MATERIAL PROVIDED →
-- Opening Marker --

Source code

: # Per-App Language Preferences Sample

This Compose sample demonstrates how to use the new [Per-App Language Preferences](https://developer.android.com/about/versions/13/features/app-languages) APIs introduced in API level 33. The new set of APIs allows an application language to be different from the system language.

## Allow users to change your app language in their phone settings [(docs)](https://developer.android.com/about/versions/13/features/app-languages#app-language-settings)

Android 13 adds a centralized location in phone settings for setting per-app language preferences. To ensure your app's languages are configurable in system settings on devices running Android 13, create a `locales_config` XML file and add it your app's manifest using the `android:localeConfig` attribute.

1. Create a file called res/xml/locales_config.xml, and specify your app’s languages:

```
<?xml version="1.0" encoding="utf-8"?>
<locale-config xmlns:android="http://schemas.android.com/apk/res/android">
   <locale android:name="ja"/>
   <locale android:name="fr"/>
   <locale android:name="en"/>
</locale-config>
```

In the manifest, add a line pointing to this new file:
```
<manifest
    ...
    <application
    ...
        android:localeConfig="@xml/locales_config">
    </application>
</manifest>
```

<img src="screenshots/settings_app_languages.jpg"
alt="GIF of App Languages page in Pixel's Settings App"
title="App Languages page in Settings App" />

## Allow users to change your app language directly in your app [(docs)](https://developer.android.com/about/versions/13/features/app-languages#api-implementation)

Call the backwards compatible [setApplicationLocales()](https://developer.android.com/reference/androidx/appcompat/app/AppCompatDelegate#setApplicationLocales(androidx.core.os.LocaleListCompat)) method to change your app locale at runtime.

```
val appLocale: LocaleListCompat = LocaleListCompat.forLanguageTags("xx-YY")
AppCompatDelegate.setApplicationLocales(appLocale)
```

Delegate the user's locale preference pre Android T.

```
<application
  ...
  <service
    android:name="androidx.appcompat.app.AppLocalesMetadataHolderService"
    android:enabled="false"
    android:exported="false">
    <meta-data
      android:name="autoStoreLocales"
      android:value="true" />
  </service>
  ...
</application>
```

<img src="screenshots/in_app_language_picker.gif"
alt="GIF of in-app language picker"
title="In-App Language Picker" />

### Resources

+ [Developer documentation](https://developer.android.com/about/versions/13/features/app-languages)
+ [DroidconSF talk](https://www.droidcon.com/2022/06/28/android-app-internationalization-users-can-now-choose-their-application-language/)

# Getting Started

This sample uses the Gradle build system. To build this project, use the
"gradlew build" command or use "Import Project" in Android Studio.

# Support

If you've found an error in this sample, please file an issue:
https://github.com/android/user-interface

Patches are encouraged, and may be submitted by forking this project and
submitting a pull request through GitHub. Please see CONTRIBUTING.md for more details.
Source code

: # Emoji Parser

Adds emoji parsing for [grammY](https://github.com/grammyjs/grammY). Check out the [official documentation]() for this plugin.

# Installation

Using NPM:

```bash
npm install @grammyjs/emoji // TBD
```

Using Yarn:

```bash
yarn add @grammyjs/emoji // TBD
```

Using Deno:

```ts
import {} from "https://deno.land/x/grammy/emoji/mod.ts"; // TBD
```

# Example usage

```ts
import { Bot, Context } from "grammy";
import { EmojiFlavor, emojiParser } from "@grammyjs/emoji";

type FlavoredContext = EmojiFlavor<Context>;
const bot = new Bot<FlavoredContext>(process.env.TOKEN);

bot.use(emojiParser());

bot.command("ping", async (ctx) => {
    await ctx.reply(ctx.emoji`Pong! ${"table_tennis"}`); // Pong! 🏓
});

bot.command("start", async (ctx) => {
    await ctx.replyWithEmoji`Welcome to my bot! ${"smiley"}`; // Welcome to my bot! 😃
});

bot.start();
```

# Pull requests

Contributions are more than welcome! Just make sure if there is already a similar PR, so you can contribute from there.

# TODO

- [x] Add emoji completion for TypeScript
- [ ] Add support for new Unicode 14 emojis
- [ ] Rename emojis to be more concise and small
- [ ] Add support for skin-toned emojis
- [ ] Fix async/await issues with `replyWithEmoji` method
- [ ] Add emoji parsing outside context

-- Closing Marker --

DESCRIPTION OF THE TASK → Above are the records; retype every one exactly.

TASK SOLUTION →
Source code

: # Per-App Language Preferences Sample

This Compose sample demonstrates how to use the new [Per-App Language Preferences](https://developer.android.com/about/versions/13/features/app-languages) APIs introduced in API level 33. The new set of APIs allows an application language to be different from the system language.

## Allow users to change your app language in their phone settings [(docs)](https://developer.android.com/about/versions/13/features/app-languages#app-language-settings)

Android 13 adds a centralized location in phone settings for setting per-app language preferences. To ensure your app's languages are configurable in system settings on devices running Android 13, create a `locales_config` XML file and add it your app's manifest using the `android:localeConfig` attribute.

1. Create a file called res/xml/locales_config.xml, and specify your app’s languages:

```
<?xml version="1.0" encoding="utf-8"?>
<locale-config xmlns:android="http://schemas.android.com/apk/res/android">
   <locale android:name="ja"/>
   <locale android:name="fr"/>
   <locale android:name="en"/>
</locale-config>
```

In the manifest, add a line pointing to this new file:
```
<manifest
    ...
    <application
    ...
        android:localeConfig="@xml/locales_config">
    </application>
</manifest>
```

<img src="screenshots/settings_app_languages.jpg"
alt="GIF of App Languages page in Pixel's Settings App"
title="App Languages page in Settings App" />

## Allow users to change your app language directly in your app [(docs)](https://developer.android.com/about/versions/13/features/app-languages#api-implementation)

Call the backwards compatible [setApplicationLocales()](https://developer.android.com/reference/androidx/appcompat/app/AppCompatDelegate#setApplicationLocales(androidx.core.os.LocaleListCompat)) method to change your app locale at runtime.

```
val appLocale: LocaleListCompat = LocaleListCompat.forLanguageTags("xx-YY")
AppCompatDelegate.setApplicationLocales(appLocale)
```

Delegate the user's locale preference pre Android T.

```
<application
  ...
  <service
    android:name="androidx.appcompat.app.AppLocalesMetadataHolderService"
    android:enabled="false"
    android:exported="false">
    <meta-data
      android:name="autoStoreLocales"
      android:value="true" />
  </service>
  ...
</application>
```

<img src="screenshots/in_app_language_picker.gif"
alt="GIF of in-app language picker"
title="In-App Language Picker" />

### Resources

+ [Developer documentation](https://developer.android.com/about/versions/13/features/app-languages)
+ [DroidconSF talk](https://www.droidcon.com/2022/06/28/android-app-internationalization-users-can-now-choose-their-application-language/)

# Getting Started

This sample uses the Gradle build system. To build this project, use the
"gradlew build" command or use "Import Project" in Android Studio.

# Support

If you've found an error in this sample, please file an issue:
https://github.com/android/user-interface

Patches are encouraged, and may be submitted by forking this project and
submitting a pull request through GitHub. Please see CONTRIBUTING.md for more details.
Source code

: # Emoji Parser

Adds emoji parsing for [grammY](https://github.com/grammyjs/grammY). Check out the [official documentation]() for this plugin.

# Installation

Using NPM:

```bash
npm install @grammyjs/emoji // TBD
```

Using Yarn:

```bash
yarn add @grammyjs/emoji // TBD
```

Using Deno:

```ts
import {} from "https://deno.land/x/grammy/emoji/mod.ts"; // TBD
```

# Example usage

```ts
import { Bot, Context } from "grammy";
import { EmojiFlavor, emojiParser } from "@grammyjs/emoji";

type FlavoredContext = EmojiFlavor<Context>;
const bot = new Bot<FlavoredContext>(process.env.TOKEN);

bot.use(emojiParser());

bot.command("ping", async (ctx) => {
    await ctx.reply(ctx.emoji`Pong! ${"table_tennis"}`); // Pong! 🏓
});

bot.command("start", async (ctx) => {
    await ctx.replyWithEmoji`Welcome to my bot! ${"smiley"}`; // Welcome to my bot! 😃
});

bot.start();
```

# Pull requests

Contributions are more than welcome! Just make sure if there is already a similar PR, so you can contribute from there.

# TODO

- [x] Add emoji completion for TypeScript
- [ ] Add support for new Unicode 14 emojis
- [ ] Rename emojis to be more concise and small
- [ ] Add support for skin-toned emojis
- [ ] Fix async/await issues with `replyWithEmoji` method
- [ ] Add emoji parsing outside context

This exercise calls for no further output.